Understanding that the initial eGFR dip post–SGLT‑2i initiation is safe and potentially beneficial has significant clinical implications. Specifically, an eGFR reduction of approximately 10% should not deter physicians from continuing SGLT‑2i therapy. Conversely, a more pronounced decrease in eGFR—likely exceeding 30%—should not be presumed to be related to SGLT‑2i use; instead, it should prompt an investigation into alternative causes of acute kidney injury.41
Our study has several limitations that need to be considered. Firstly, pooling composite outcomes with different compositions may have impacted the results. The HRs used in our analysis were adjusted for various factors that could influence the findings.

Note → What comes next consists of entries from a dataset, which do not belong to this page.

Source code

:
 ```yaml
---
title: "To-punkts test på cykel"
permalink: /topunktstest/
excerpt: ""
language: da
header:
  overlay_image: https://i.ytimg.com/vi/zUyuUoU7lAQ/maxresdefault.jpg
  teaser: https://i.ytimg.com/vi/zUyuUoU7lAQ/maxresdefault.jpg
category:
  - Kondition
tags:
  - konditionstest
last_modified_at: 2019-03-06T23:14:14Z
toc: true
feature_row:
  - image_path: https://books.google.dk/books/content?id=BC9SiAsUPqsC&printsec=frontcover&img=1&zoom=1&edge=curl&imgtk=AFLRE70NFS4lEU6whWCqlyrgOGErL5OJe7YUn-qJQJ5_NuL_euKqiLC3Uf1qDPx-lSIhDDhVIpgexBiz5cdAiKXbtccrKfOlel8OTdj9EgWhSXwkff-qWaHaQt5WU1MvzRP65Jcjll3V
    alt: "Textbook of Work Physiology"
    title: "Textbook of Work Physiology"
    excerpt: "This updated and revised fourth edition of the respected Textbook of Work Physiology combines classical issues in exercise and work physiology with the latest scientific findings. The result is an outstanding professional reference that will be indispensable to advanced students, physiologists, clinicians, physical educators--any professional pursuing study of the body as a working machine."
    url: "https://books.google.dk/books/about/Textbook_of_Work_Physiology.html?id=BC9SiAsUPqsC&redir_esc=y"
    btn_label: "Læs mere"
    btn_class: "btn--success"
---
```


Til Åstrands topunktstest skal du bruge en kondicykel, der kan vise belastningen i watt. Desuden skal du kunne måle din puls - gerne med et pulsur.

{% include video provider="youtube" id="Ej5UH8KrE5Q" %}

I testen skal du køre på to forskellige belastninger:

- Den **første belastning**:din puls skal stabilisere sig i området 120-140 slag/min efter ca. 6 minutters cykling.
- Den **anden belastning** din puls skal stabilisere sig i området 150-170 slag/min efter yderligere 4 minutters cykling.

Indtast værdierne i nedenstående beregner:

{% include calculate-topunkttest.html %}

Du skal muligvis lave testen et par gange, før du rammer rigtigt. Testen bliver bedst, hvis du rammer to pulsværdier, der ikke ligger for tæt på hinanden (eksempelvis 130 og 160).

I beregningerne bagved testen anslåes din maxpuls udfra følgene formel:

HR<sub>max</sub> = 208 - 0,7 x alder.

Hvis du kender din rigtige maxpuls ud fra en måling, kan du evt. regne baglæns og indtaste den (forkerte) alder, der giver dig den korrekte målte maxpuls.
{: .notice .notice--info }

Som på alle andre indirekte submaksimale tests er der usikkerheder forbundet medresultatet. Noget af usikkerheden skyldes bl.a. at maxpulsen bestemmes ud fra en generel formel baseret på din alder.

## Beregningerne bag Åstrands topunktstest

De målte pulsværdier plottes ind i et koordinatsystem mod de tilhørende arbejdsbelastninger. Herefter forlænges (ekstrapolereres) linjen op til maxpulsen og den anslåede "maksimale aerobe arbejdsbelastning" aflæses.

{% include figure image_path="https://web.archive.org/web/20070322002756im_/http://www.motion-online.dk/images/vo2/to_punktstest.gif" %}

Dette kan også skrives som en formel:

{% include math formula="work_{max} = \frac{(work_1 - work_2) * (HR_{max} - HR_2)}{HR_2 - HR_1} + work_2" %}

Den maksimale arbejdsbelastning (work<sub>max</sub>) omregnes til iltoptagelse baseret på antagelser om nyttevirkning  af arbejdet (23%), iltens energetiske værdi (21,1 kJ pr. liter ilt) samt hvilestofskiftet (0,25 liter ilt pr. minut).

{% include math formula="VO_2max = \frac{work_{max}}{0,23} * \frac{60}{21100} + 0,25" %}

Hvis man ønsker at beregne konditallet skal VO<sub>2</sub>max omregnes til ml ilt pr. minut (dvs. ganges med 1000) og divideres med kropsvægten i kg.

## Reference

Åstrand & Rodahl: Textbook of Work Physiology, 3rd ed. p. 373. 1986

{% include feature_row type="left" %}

The results of the quantitative analysis for individual outcomes may originate from isolated populations; for example, data on cardiovascular mortality were derived exclusively from studies involving HF populations. Consequently, these findings cannot be fully generalized across all 3 populations: HF, CKD, and T2DM. Lastly, the study involved different SGLT‑2is, which introduces uncertainty regarding generalizability of the results to all drugs within this class.
In conclusion, unlike in the placebo arms of the included RCTs, where an eGFR dip was associated with unfavorable outcomes, the early eGFR dip in the patients receiving SGLT‑2is was either neutral or beneficial. The dip appears to confer a particularly favorable effect in the population of patients with HFrEF.

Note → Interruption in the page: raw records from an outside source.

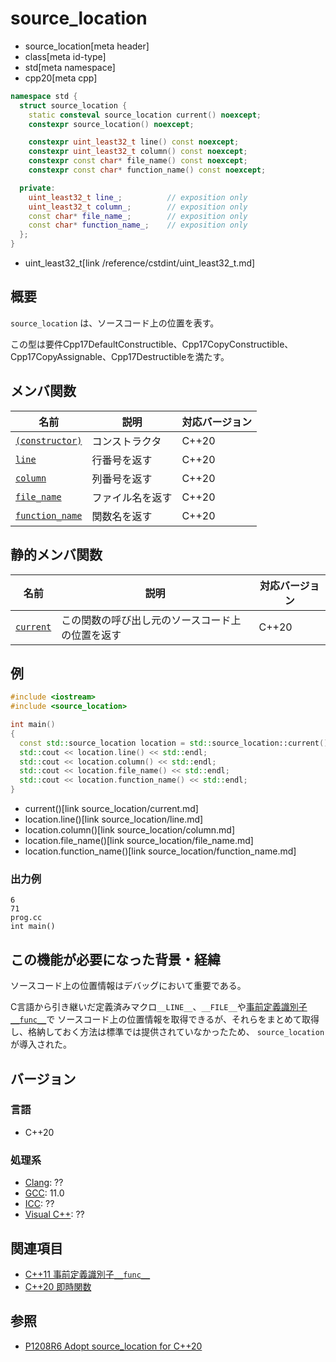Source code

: # source_location
* source_location[meta header]
* class[meta id-type]
* std[meta namespace]
* cpp20[meta cpp]

```cpp
namespace std {
  struct source_location {
    static consteval source_location current() noexcept;
    constexpr source_location() noexcept;

    constexpr uint_least32_t line() const noexcept;
    constexpr uint_least32_t column() const noexcept;
    constexpr const char* file_name() const noexcept;
    constexpr const char* function_name() const noexcept;

  private:
    uint_least32_t line_;          // exposition only
    uint_least32_t column_;        // exposition only
    const char* file_name_;        // exposition only
    const char* function_name_;    // exposition only
  };
}
```
* uint_least32_t[link /reference/cstdint/uint_least32_t.md]

## 概要
`source_location` は、ソースコード上の位置を表す。

この型は要件Cpp17DefaultConstructible、Cpp17CopyConstructible、 Cpp17CopyAssignable、Cpp17Destructibleを満たす。

## メンバ関数

| 名前                                                  | 説明              | 対応バージョン |
|-------------------------------------------------------|-------------------|----------------|
| [`(constructor)`](source_location/op_constructor.md)  | コンストラクタ    | C++20          |
| [`line`](source_location/line.md)                     | 行番号を返す      | C++20          |
| [`column`](source_location/column.md)                 | 列番号を返す      | C++20          |
| [`file_name`](source_location/file_name.md)           | ファイル名を返す  | C++20          |
| [`function_name`](source_location/function_name.md)   | 関数名を返す      | C++20          |

## 静的メンバ関数

| 名前                                    | 説明                                             | 対応バージョン |
|-----------------------------------------|--------------------------------------------------|----------------|
| [`current`](source_location/current.md) | この関数の呼び出し元のソースコード上の位置を返す | C++20          |


## 例
```cpp example
#include <iostream>
#include <source_location>

int main()
{
  const std::source_location location = std::source_location::current();
  std::cout << location.line() << std::endl;
  std::cout << location.column() << std::endl;
  std::cout << location.file_name() << std::endl;
  std::cout << location.function_name() << std::endl;
}
```
* current()[link source_location/current.md]
* location.line()[link source_location/line.md]
* location.column()[link source_location/column.md]
* location.file_name()[link source_location/file_name.md]
* location.function_name()[link source_location/function_name.md]

### 出力例
```
6
71
prog.cc
int main()
```

## この機能が必要になった背景・経緯

ソースコード上の位置情報はデバッグにおいて重要である。

C言語から引き継いだ定義済みマクロ`__LINE__`、`__FILE__`や[事前定義識別子`__func__`](/lang/cpp11/func.md)で
ソースコード上の位置情報を取得できるが、それらをまとめて取得し、格納しておく方法は標準では提供されていなかったため、
`source_location`が導入された。

## バージョン
### 言語
- C++20

### 処理系
- [Clang](/implementation.md#clang): ??
- [GCC](/implementation.md#gcc): 11.0
- [ICC](/implementation.md#icc): ??
- [Visual C++](/implementation.md#visual_cpp): ??


## 関連項目

- [C++11 事前定義識別子`__func__`](/lang/cpp11/func.md)
- [C++20 即時関数](/lang/cpp20/immediate_functions.md)

## 参照

- [P1208R6 Adopt source_location for C++20](http://www.open-std.org/jtc1/sc22/wg21/docs/papers/2019/p1208r6.pdf)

- Roddick AJ, Wonnacott A, Webb D, et al. UK Kidney Association Clinical Practice Guideline: sodium‑glucose co‑transporter‑2 (SGLT‑2) inhibition in adults with kidney disease 2023 UPDATE. BMC Nephrol. 2023; 24: 310. | Crossref
- Navaneethan SD, Zoungas S, Caramori ML, et al. Diabetes management in chronic kidney disease: synopsis of the KDIGO 2022 clinical practice guideline update. Ann Intern Med. 2023; 176: 381‑387. | Crossref
- McDonagh TA, Metra M, Adamo M, et al. 2021 ESC Guidelines for the diagnosis and treatment of acute and chronic heart failure. Eur Heart J. 2021; 42: 3599‑3726.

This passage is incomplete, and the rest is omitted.